Y de todo este río revuelto se aprovechan los tiburones grandes y los tiburones chicos, todos, tratanto de comerse al más débil. Hace poco empezó a aparecer en la televisión hispana del Sur de la Florida un anuncio que si no fuera un botón de muestra del caos en que vivimos, nos causaría risa. Aparece un hombre con una sonrisita angelical y cara de tipo honrado invitando a todos los que tienen oro, piedras preciosas y joyas de valor a que las manden por correo a cierto lugar en los Estados Unidos que a vuelta de correo les mandarán el valor correspondiente en dinero efectivo. Y seguramente habrá ingenuos que mandan su oro y sus joyas porque el anuncio sigue apareciendo.

En mi correo electrónico aparecen diariamente cientos de mensajes de «sacrificados voluntarios» que se ofrecen a arreglar el problema de deudas que se supone tiene un número cada día mayor de gente en este país. De nuevo, en río revuelto «aquel hombre» gusta pescar.

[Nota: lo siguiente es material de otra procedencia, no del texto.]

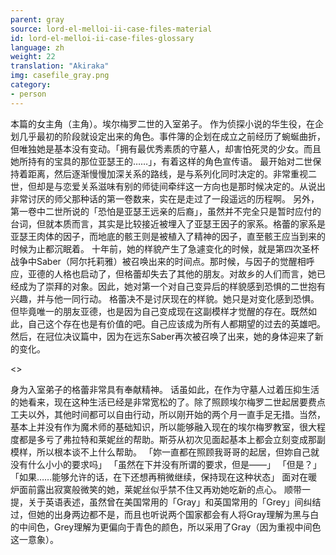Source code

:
 ```yaml
---
parent: gray
source: lord-el-melloi-ii-case-files-material
id: lord-el-melloi-ii-case-files-glossary
language: zh
weight: 22
translation: "Akiraka"
img: casefile_gray.png
category:
- person
---
```


本篇的女主角（主角）。埃尔梅罗二世的入室弟子。
作为侦探小说的华生役，在企划几乎最初的阶段就设定出来的角色。事件簿的企划在成立之前经历了蜿蜒曲折，但唯独她是基本没有变动。「拥有最优秀素质的守墓人，却害怕死灵的少女。而且她所持有的宝具的那位亚瑟王的……」，有着这样的角色宣传语。
最开始对二世保持着距离，然后逐渐慢慢加深关系的路线，是与系列化同时决定的。非常重视二世，但却是与恋爱关系滋味有别的师徒间牵绊这一方向也是那时候决定的。从说出非常讨厌的师父那种话的第一卷数来，实在是走过了一段遥远的历程啊。
另外，第一卷中二世所说的「恐怕是亚瑟王远亲的后裔」，虽然并不完全只是暂时应付的台词，但就本质而言，其实是比较接近被埋入了亚瑟王因子的家系。格蕾的家系是亚瑟王肉体的因子，而地底的骸王则是被植入了精神的因子，直至骸王应当到来的时候为止都沉眠着。
十年前，她的样貌产生了急遽变化的时候，就是第四次圣杯战争中Saber（阿尔托莉雅）被召唤出来的时间点。那时候，与因子的觉醒相呼应，亚德的人格也启动了，但格蕾却失去了其他的朋友。对故乡的人们而言，她已经成为了崇拜的对象。因此，她对第一个对自己变异后的样貌感到恐惧的二世抱有兴趣，并与他一同行动。
格蕾决不是讨厌现在的样貌。她只是对变化感到恐惧。但毕竟唯一的朋友亚德，也是因为自己变成现在这副模样才觉醒的存在。既然如此，自己这个存在也是有价值的吧。自己应该成为所有人都期望的过去的英雄吧。
然后，在冠位决议篇中，因为在远东Saber再次被召唤了出来，她的身体迎来了新的变化。

<>

身为入室弟子的格蕾非常具有奉献精神。
话虽如此，在作为守墓人过着压抑生活的她看来，现在这种生活已经是非常宽松的了。除了照顾埃尔梅罗二世起居要费点工夫以外，其他时间都可以自由行动，所以刚开始的两个月一直手足无措。当然，基本上并没有作为魔术师的基础知识，所以能够融入现在的埃尔梅罗教室，很大程度都是多亏了弗拉特和莱妮丝的帮助。斯芬从初次见面起基本上都会立刻变成那副模样，所以根本谈不上什么帮助。
「妳一直都在照顾我哥哥的起居，但妳自己就没有什么小小的要求吗」
「虽然在下并没有所谓的要求，但是——」
「但是？」
「如果……能够允许的话，在下还想再稍微继续，保持现在这种状态」
面对在暖炉面前露出寂寞般微笑的她，莱妮丝似乎禁不住又再劝她吃新的点心。
顺带一提，关于英语表述，虽然曾在美国常用的「Gray」和英国常用的「Grey」间纠结过，但她的出身两边都不是，而且也听说两个国家都会有人将Gray理解为黑与白的中间色，Grey理解为更偏向于青色的颜色，所以采用了Gray（因为重视中间色这一意象）。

Hoy más que nunca antes se ha perdido la noción de que de todo tendremos que dar cuenta. «Aquel hombre» que no conocen a Dios en forma personal y directa y por ende no se rige por los principios bíblicos, puede darse el lujo de ignorar las implicaciones de la ley de siembra y cosecha («No os engañéis; Dios no puede ser burlado: pues todo lo que el hombre sembrare, eso también segará» Gálatas 6:7). Lo cual no significa que en algún momento no vaya a tener que asumir su responsabilidad por lo que hizo con el poder que la vida le otorgó. Pero «aquel hombre» que dice creer en Dios. Y en Cristo. Y pretende regirse por los principios bíblicos ha aprendido a manipular las Escrituras de tal manera que es tanto o más responsables que aquéllos otros.

Por eso es que Jesucristo, a través de su Espíritu habla mediante el ángel y este mediante Juan para decirnos: «Salid de ella, pueblo mío, para que no seáis partícipes de sus pecados, ni recibáis parte de sus plagas; porque sus pecados han llegado hasta el cielo, y Dios se ha acordado de sus maldades» (Apoc. 18:4-5).

A «aquel hombre», que insiste en mantenerse dentro de ella (de la gran Babilonia), definitivamente, no le esperan días muy buenos. Mejor le sería salir de en medio de ella, quién sabe si todavía hay esperanza para él.